Lieutenant governors in joint-ticket states sometimes find themselves wholly empowered--as in Illinois, where the governor handed his lieutenant the Commerce Department to run--but others become the governor’s puppet. In California, for at least the third time this decade, proposals are afloat to make the switch here.

But polls consistently suggest that voters want the option to choose, perhaps a reflection of the same populist suspicion that led to the separation in the first place. In 1994, 29% of the voters who elected Republican Gov. Pete Wilson cast their ballots for Democrat Davis, according to Davis’ pollsters.

“In the original 13 states, there was [great] distrust of centralized power,” said Taegan Goddard, a former Connecticut state official who recently co-authored the book, “You Won--Now What?” “The lieutenant governor was to serve as a check on the governor, so they would run independently.”

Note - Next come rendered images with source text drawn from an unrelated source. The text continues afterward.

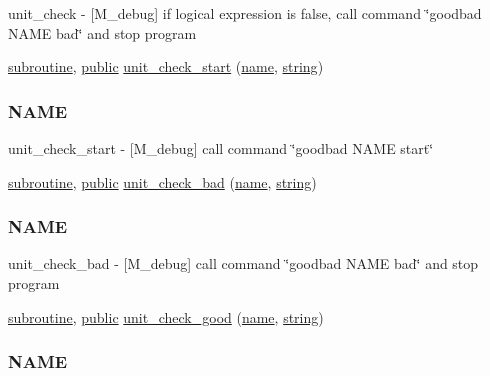 \begin{DoxyCompactItemize}
\begin{DoxyCompactList}
unit\+\_\+check -\/ \mbox{[}M\+\_\+debug\mbox{]} if logical expression is false, call command \char`\"{}goodbad N\+A\+M\+E bad\char`\"{} and stop program \end{DoxyCompactList}\item 
\hyperlink{M__stopwatch_83_8txt_acfbcff50169d691ff02d4a123ed70482}{subroutine}, \hyperlink{M__stopwatch_83_8txt_a2f74811300c361e53b430611a7d1769f}{public} \hyperlink{namespacem__debug_a6f1166b1f25f39931359c1aa1b2219e5}{unit\+\_\+check\+\_\+start} (\hyperlink{M__stopwatch_83_8txt_a3f508a893ae4c3b397b4383e33b9bcae}{name}, \hyperlink{what__overview_81_8txt_a74cb7e955273b9f9157b4f0c18a38849}{string})
\begin{DoxyCompactList}\small\item\em \subsubsection*{N\+A\+ME}

unit\+\_\+check\+\_\+start -\/ \mbox{[}M\+\_\+debug\mbox{]} call command \char`\"{}goodbad N\+A\+M\+E start\char`\"{} \end{DoxyCompactList}\item 
\hyperlink{M__stopwatch_83_8txt_acfbcff50169d691ff02d4a123ed70482}{subroutine}, \hyperlink{M__stopwatch_83_8txt_a2f74811300c361e53b430611a7d1769f}{public} \hyperlink{namespacem__debug_a668813eec59e4c16d3bbc2d317e8cdee}{unit\+\_\+check\+\_\+bad} (\hyperlink{M__stopwatch_83_8txt_a3f508a893ae4c3b397b4383e33b9bcae}{name}, \hyperlink{what__overview_81_8txt_a74cb7e955273b9f9157b4f0c18a38849}{string})
\begin{DoxyCompactList}\small\item\em \subsubsection*{N\+A\+ME}

unit\+\_\+check\+\_\+bad -\/ \mbox{[}M\+\_\+debug\mbox{]} call command \char`\"{}goodbad N\+A\+M\+E bad\char`\"{} and stop program \end{DoxyCompactList}\item 
\hyperlink{M__stopwatch_83_8txt_acfbcff50169d691ff02d4a123ed70482}{subroutine}, \hyperlink{M__stopwatch_83_8txt_a2f74811300c361e53b430611a7d1769f}{public} \hyperlink{namespacem__debug_acd67428a8900ec4c36bd3a7b28d56987}{unit\+\_\+check\+\_\+good} (\hyperlink{M__stopwatch_83_8txt_a3f508a893ae4c3b397b4383e33b9bcae}{name}, \hyperlink{what__overview_81_8txt_a74cb7e955273b9f9157b4f0c18a38849}{string})
\begin{DoxyCompactList}\small\item\em \subsubsection*{N\+A\+ME}


\end{DoxyCompactList}
\end{DoxyCompactItemize}
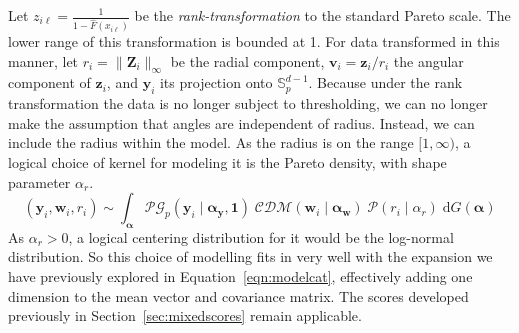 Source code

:Let $z_{i\ell} = \frac{1}{1 - \hat{F}(x_{i\ell})}$ be the 
    \emph{rank-transformation} to the standard Pareto scale.  The lower range 
    of this transformation is bounded at 1. For data transformed in this manner, 
    let $r_i = \lVert \bm{Z}_i\rVert_{\infty}$ be the radial component, 
    $\bm{v}_i = \bm{z}_i/r_i$ the angular component of $\bm{z}_i$, and 
    $\bm{y}_i$ its projection onto $\mathbb{S}_p^{d-1}$.  Because under the 
    rank transformation the data is no longer subject to thresholding, we can 
    no longer make the assumption that angles are independent of radius.  
    Instead, we can include the radius within the model.  As the radius is on 
    the range $[1,\infty)$, a logical choice of kernel for modeling it is the 
    Pareto density, with shape parameter $\alpha_r$.  
    \begin{equation}
        \label{model:rank}
        (\bm{y}_i,\bm{w}_i,r_i) \sim \int_{\bm{\alpha}}
            \mathcal{PG}_p(\bm{y}_i\mid\bm{\alpha}_{\bm{y}}, \bm{1})\;
            \mathcal{CDM}(\bm{w}_i\mid\bm{\alpha}_{\bm{w}})\;
            \mathcal{P}(r_i\mid\alpha_r)\;
            \text{d}G(\bm{\alpha})
    \end{equation}
    As $\alpha_r > 0$, a logical centering distribution for it would be the 
    log-normal distribution.  So this choice of modelling fits in very well 
    with the expansion we have previously explored in 
    Equation~\ref{eqn:modelcat}, effectively adding one dimension to the mean 
    vector and covariance matrix.  The scores developed previously in 
    Section~\ref{sec:mixedscores} remain applicable.

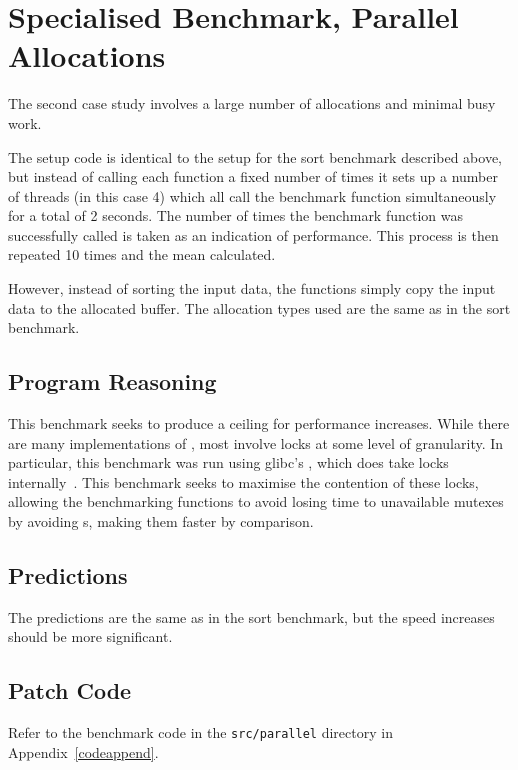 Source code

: \pagebreak

\section{Specialised Benchmark, Parallel Allocations}

The second case study involves a large number of allocations and minimal busy work.

The setup code is identical to the setup for the sort benchmark described above, but instead of calling each function a fixed number of times it sets up a number of threads (in this case 4) which all call the benchmark function simultaneously for a total of 2 seconds. The number of times the benchmark function was successfully called is taken as an indication of performance. This process is then repeated 10 times and the mean calculated.

However, instead of sorting the input data, the functions simply copy the input data to the allocated buffer. The allocation types used are the same as in the sort benchmark.

\subsection{Program Reasoning}

This benchmark seeks to produce a ceiling for performance increases. While there are many implementations of \malloc{}, most involve locks at some level of granularity. In particular, this benchmark was run using glibc's \malloc{}, which does take locks internally~\cite{glibcmalloc}. This benchmark seeks to maximise the contention of these locks, allowing the benchmarking functions to avoid losing time to unavailable mutexes by avoiding \malloc{}s, making them faster by comparison.

\subsection{Predictions}

The predictions are the same as in the sort benchmark, but the speed increases should be more significant.

\subsection{Patch Code}

Refer to the benchmark code in the \texttt{src/parallel} directory in Appendix~\ref{codeappend}.


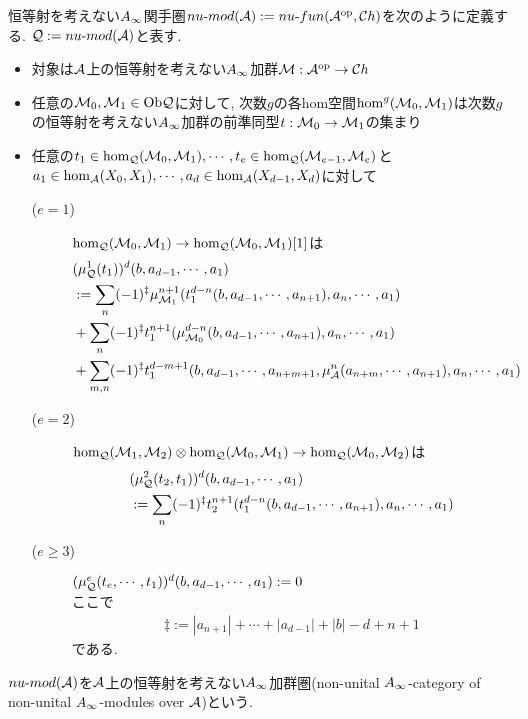 \documentclass[uplatex, a4paper, 14Q, dvipdfmx]{jsarticle}
\begin{document}
\begin{definition}
  恒等射を考えない$A_{\infty}$関手圏$nu \text{-} mod (\mathcal{A}) := nu \text{-} fun (\mathcal{A}^\mathrm{op}, \mathcal{C} h)$を次のように定義する. 
  $\mathcal{Q} := nu \text{-} mod (\mathcal{A})$と表す. 
  \begin{itemize}
    \item 対象は$\mathcal{A}$上の恒等射を考えない$A_{\infty}$加群$\mathcal{M} : \mathcal{A}^\mathrm{op} \to \mathcal{C} h$
    \item 任意の$\mathcal{M}_0,\mathcal{M}_1 \in \mathrm{Ob}\mathcal{Q}$に対して, 次数$g$の各hom空間$\hom^g(\mathcal{M}_0,\mathcal{M}_1)$は次数$g$の恒等射を考えない$A_{\infty}$加群の前準同型$t : \mathcal{M}_0 \to \mathcal{M}_1$の集まり
    \item 任意の$t_1 \in \hom_{\mathcal{Q}}(\mathcal{M}_0,\mathcal{M}_1),\cdots,t_e \in \hom_{\mathcal{Q}}(\mathcal{M}_{e-1},\mathcal{M}_e)$と$a_1 \in \hom_{\mathcal{A}}(X_0,X_1), \cdots, a_d \in \hom_{\mathcal{A}}(X_{d-1},X_d)$に対して
    \begin{description}
      \item[($e=1$)] $\hom_{\mathcal{Q}}(\mathcal{M}_0,\mathcal{M}_1) \to \hom_{\mathcal{Q}}(\mathcal{M}_0,\mathcal{M}_1)[1]$は
      \begin{align*}
        &(\mu^1_{\mathcal{Q}}(t_1))^d(b,a_{d-1},\cdots,a_1) \\
        &:= \sum_n (-1)^\ddagger \mu^{n+1}_{\mathcal{M}_1}(t_1^{d-n}(b,a_{d-1},\cdots,a_{n+1}), a_n, \cdots, a_1) \\
        &+ \sum_n (-1)^\ddagger t_1^{n+1}(\mu^{d-n}_{\mathcal{M}_0}(b,a_{d-1},\cdots,a_{n+1}), a_n, \cdots, a_1) \\
        &+ \sum_{m,n} (-1)^\ddagger t_1^{d-m+1}(b, a_{d-1}, \cdots, a_{n+m+1}, \mu^n_{\mathcal{A}}(a_{n+m},\cdots,a_{n+1}), a_n, \cdots, a_1)
      \end{align*}
      \item[($e=2$)] $\hom_{\mathcal{Q}}(\mathcal{M}_1,\mathcal{M}_2) \otimes \hom_{\mathcal{Q}}(\mathcal{M}_0,\mathcal{M}_1) \to \hom_{\mathcal{Q}}(\mathcal{M}_0,\mathcal{M}_2)$は
      \begin{align*}
        &(\mu^2_{\mathcal{Q}}(t_2,t_1))^d(b,a_{d-1},\cdots,a_1) \\
        &:= \sum_n (-1)^\ddagger t^{n+1}_2(t^{d-n}_1(b,a_{d-1},\cdots,a_{n+1}), a_n, \cdots, a_1)
      \end{align*}
      \item[($e \geq 3$)] $(\mu^e_{\mathcal{Q}}(t_e,\cdots,t_1))^d (b,a_{d-1},\cdots,a_1):= 0$ \\
      ここで
      \begin{align*}
        \ddagger
        := |a_{n+1}| + \cdots + |a_{d-1}| + |b| - d + n + 1
      \end{align*}
      である. 
    \end{description}
  \end{itemize}
  $nu \text{-} mod (\mathcal{A})$を$\mathcal{A}$上の恒等射を考えない$A_{\infty}$加群圏(non-unital $A_{\infty}$-category of non-unital $A_{\infty}$-modules over $\mathcal{A}$)という. 
\end{definition}
\end{document}
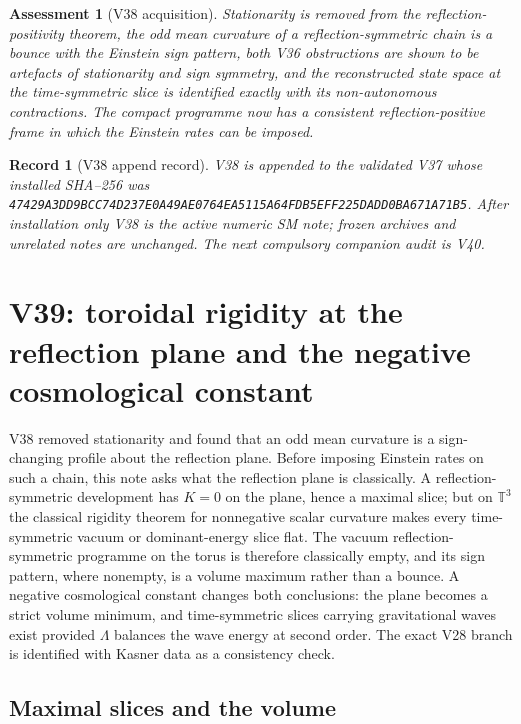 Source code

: \documentclass[11pt]{article}
\newtheorem{assessment}[theorem]{Assessment}
\newtheorem{record}[theorem]{Record}
\theoremstyle{remark}
\begin{document}
\begin{assessment}[V38 acquisition]
\label{ass:v19v38}
Stationarity is removed from the reflection-positivity theorem, the odd
mean curvature of a reflection-symmetric chain is a bounce with the
Einstein sign pattern, both V36 obstructions are shown to be artefacts
of stationarity and sign symmetry, and the reconstructed state space at
the time-symmetric slice is identified exactly with its non-autonomous
contractions.  The compact programme now has a consistent
reflection-positive frame in which the Einstein rates can be imposed.
\end{assessment}

\begin{record}[V38 append record]
\label{rec:v19v38}
V38 is appended to the validated V37 whose installed SHA--256 was
\texttt{47429A3DD9BCC74D237E0A49AE0764EA5115A64FDB5EFF225DADD0BA671A71B5}.
After installation only V38 is the active numeric SM note; frozen
archives and unrelated notes are unchanged.  The next compulsory
companion audit is V40.
\end{record}


\section{V39: toroidal rigidity at the reflection plane and the negative cosmological constant}
\label{sec:v19v39}

V38 removed stationarity and found that an odd mean curvature is a
sign-changing profile about the reflection plane.  Before imposing
Einstein rates on such a chain, this note asks what the reflection plane
is classically.  A reflection-symmetric development has \(K=0\) on the
plane, hence a maximal slice; but on \(\mathbb T^3\) the classical
rigidity theorem for nonnegative scalar curvature makes every
time-symmetric vacuum or dominant-energy slice flat.  The vacuum
reflection-symmetric programme on the torus is therefore classically
empty, and its sign pattern, where nonempty, is a volume maximum rather
than a bounce.  A negative cosmological constant changes both
conclusions: the plane becomes a strict volume minimum, and
time-symmetric slices carrying gravitational waves exist provided
\(\Lambda\) balances the wave energy at second order.  The exact V28
branch is identified with Kasner data as a consistency check.

\subsection{Maximal slices and the volume}
\end{document}
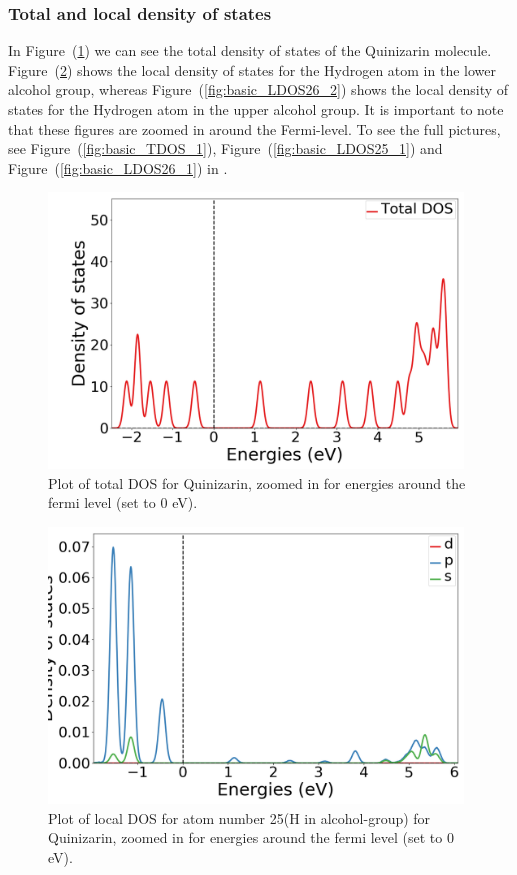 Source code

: \documentclass{article}
\begin{document}
      \vspace{1cm}

    \subsubsection{Total and local density of states}

      In Figure~(\ref{fig:basic_TDOS_2}) we can see the total density of states of the Quinizarin molecule. Figure~(\ref{fig:basic_LDOS25_2}) shows the local density of states for the Hydrogen atom in the lower alcohol group, whereas Figure~(\ref{fig:basic_LDOS26_2}) shows the local density of states for the Hydrogen atom in the upper alcohol group. It is important to note that these figures are zoomed in around the Fermi-level.
      To see the full pictures, see Figure~(\ref{fig:basic_TDOS_1}), Figure~(\ref{fig:basic_LDOS25_1}) and Figure~(\ref{fig:basic_LDOS26_1}) in . \\

      \begin{figure}[H]
        \centering
        \includegraphics[width = 11cm]{../fig/basic_TDOS_2.png}
        \caption{Plot of total DOS for Quinizarin, zoomed in for energies around the fermi level (set to 0 eV). }
        \label{fig:basic_TDOS_2}
      \end{figure}

      \begin{figure}[H]
        \centering
        \includegraphics[width = 11cm]{../fig/basic_LDOS25_2.png}
        \caption{Plot of local DOS for atom number 25(H in alcohol-group) for Quinizarin, zoomed in for energies around the fermi level (set to 0 eV). }
        \label{fig:basic_LDOS25_2}
      \end{figure}
\end{document}
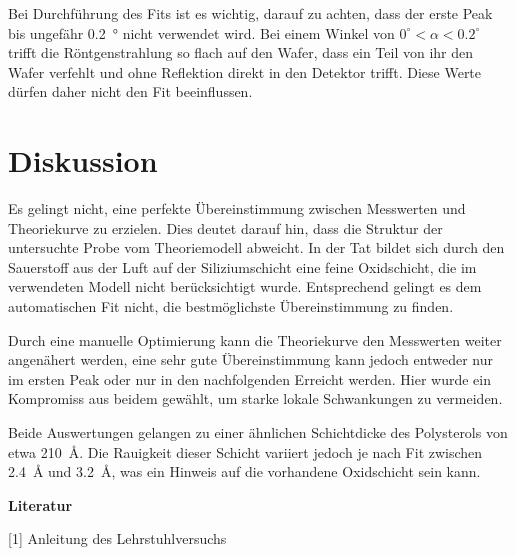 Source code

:Bei Durchführung des Fits ist es wichtig, darauf zu achten, dass der erste Peak bis ungefähr \SI{0.2}{\degree} nicht verwendet wird. Bei einem Winkel von $0^\circ < \alpha < 0.2^\circ$ trifft die Röntgenstrahlung so flach auf den Wafer, dass ein Teil von ihr den Wafer verfehlt und ohne Reflektion direkt in den Detektor trifft. Diese Werte dürfen daher nicht den Fit beeinflussen.

\section{Diskussion}
Es gelingt nicht, eine perfekte Übereinstimmung zwischen Messwerten und Theoriekurve zu erzielen.
Dies deutet darauf hin, dass die Struktur der untersuchte Probe vom Theoriemodell abweicht. In der Tat bildet sich durch den Sauerstoff aus der Luft auf der Siliziumschicht eine feine Oxidschicht, die im verwendeten Modell nicht berücksichtigt wurde.
Entsprechend gelingt es dem automatischen Fit nicht, die bestmöglichste Übereinstimmung zu finden.

Durch eine manuelle Optimierung kann die Theoriekurve den Messwerten weiter angenähert werden, eine sehr gute Übereinstimmung kann jedoch entweder nur im ersten Peak oder nur in den nachfolgenden Erreicht werden. Hier wurde ein Kompromiss aus beidem gewählt, um starke lokale Schwankungen zu vermeiden.

Beide Auswertungen gelangen zu einer ähnlichen Schichtdicke des Polysterols von etwa \SI{210}{\angstrom}.
Die Rauigkeit dieser Schicht variiert jedoch je nach Fit zwischen \SI{2.4}{\angstrom} und \SI{3.2}{\angstrom}, was ein Hinweis auf die vorhandene Oxidschicht sein kann.



\vspace{2cm}
\textbf{Literatur}

\vspace{0.3cm}
[1] Anleitung des Lehrstuhlversuchs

How much of a check can California’s lieutenant provide when he holds no position in the governor’s Cabinet? A few years back, Davis even narrowly escaped the ultimate humiliation of being evicted from the Capitol altogether when Wilson decided to commandeer his office space. (Wilson later backed down.)

Other statewide elected officials rule such important areas that the governor is compelled to communicate with them whether he likes it or not--the superintendent of public instruction, who oversees policy for the state’s schools, for instance, and the attorney general, who pilots the justice wing.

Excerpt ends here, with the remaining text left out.